— Your goal —
Give back the data in full. Leave nothing out.

[Stored items from a collection]
════════════════════

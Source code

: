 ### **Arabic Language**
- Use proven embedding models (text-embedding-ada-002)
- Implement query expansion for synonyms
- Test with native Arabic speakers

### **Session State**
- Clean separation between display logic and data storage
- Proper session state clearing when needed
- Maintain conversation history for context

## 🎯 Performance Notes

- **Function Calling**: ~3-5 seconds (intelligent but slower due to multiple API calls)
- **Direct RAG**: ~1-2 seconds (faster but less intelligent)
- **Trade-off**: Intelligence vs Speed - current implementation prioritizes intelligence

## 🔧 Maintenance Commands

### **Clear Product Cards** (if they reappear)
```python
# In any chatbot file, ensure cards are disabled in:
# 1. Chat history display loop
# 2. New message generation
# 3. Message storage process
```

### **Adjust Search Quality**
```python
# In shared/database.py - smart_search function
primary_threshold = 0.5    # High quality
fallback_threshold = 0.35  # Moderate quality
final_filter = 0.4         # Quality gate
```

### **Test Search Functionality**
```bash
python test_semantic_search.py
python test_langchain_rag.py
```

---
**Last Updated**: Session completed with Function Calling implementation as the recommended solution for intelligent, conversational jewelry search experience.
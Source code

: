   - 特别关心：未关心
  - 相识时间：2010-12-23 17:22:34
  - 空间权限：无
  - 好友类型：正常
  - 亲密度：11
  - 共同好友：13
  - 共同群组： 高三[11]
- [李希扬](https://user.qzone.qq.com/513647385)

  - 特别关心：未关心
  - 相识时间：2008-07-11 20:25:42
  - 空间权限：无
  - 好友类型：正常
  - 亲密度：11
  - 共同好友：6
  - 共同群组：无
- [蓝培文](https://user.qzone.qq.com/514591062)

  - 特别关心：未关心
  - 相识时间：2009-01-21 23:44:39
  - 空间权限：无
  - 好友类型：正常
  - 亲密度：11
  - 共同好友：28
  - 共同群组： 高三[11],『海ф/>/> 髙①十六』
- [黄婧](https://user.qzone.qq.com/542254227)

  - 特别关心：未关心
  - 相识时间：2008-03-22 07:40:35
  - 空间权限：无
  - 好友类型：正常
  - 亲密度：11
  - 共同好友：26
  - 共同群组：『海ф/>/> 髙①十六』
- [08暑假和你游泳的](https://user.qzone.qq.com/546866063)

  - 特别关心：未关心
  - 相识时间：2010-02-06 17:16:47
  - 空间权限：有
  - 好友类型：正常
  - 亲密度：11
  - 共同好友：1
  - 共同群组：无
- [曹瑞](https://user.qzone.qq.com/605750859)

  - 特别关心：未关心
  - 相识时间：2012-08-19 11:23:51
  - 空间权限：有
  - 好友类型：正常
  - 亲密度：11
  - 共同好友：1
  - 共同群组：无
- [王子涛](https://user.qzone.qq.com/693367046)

════════════════════

— Output —
Source code

: ### **Arabic Language**
- Use proven embedding models (text-embedding-ada-002)
- Implement query expansion for synonyms
- Test with native Arabic speakers

### **Session State**
- Clean separation between display logic and data storage
- Proper session state clearing when needed
- Maintain conversation history for context

## 🎯 Performance Notes

- **Function Calling**: ~3-5 seconds (intelligent but slower due to multiple API calls)
- **Direct RAG**: ~1-2 seconds (faster but less intelligent)
- **Trade-off**: Intelligence vs Speed - current implementation prioritizes intelligence

## 🔧 Maintenance Commands

### **Clear Product Cards** (if they reappear)
```python
# In any chatbot file, ensure cards are disabled in:
# 1. Chat history display loop
# 2. New message generation
# 3. Message storage process
```

### **Adjust Search Quality**
```python
# In shared/database.py - smart_search function
primary_threshold = 0.5    # High quality
fallback_threshold = 0.35  # Moderate quality
final_filter = 0.4         # Quality gate
```

### **Test Search Functionality**
```bash
python test_semantic_search.py
python test_langchain_rag.py
```

---
**Last Updated**: Session completed with Function Calling implementation as the recommended solution for intelligent, conversational jewelry search experience.
Source code

:   - 特别关心：未关心
  - 相识时间：2010-12-23 17:22:34
  - 空间权限：无
  - 好友类型：正常
  - 亲密度：11
  - 共同好友：13
  - 共同群组： 高三[11]
- [李希扬](https://user.qzone.qq.com/513647385)

  - 特别关心：未关心
  - 相识时间：2008-07-11 20:25:42
  - 空间权限：无
  - 好友类型：正常
  - 亲密度：11
  - 共同好友：6
  - 共同群组：无
- [蓝培文](https://user.qzone.qq.com/514591062)

  - 特别关心：未关心
  - 相识时间：2009-01-21 23:44:39
  - 空间权限：无
  - 好友类型：正常
  - 亲密度：11
  - 共同好友：28
  - 共同群组： 高三[11],『海ф/>/> 髙①十六』
- [黄婧](https://user.qzone.qq.com/542254227)

  - 特别关心：未关心
  - 相识时间：2008-03-22 07:40:35
  - 空间权限：无
  - 好友类型：正常
  - 亲密度：11
  - 共同好友：26
  - 共同群组：『海ф/>/> 髙①十六』
- [08暑假和你游泳的](https://user.qzone.qq.com/546866063)

  - 特别关心：未关心
  - 相识时间：2010-02-06 17:16:47
  - 空间权限：有
  - 好友类型：正常
  - 亲密度：11
  - 共同好友：1
  - 共同群组：无
- [曹瑞](https://user.qzone.qq.com/605750859)

  - 特别关心：未关心
  - 相识时间：2012-08-19 11:23:51
  - 空间权限：有
  - 好友类型：正常
  - 亲密度：11
  - 共同好友：1
  - 共同群组：无
- [王子涛](https://user.qzone.qq.com/693367046)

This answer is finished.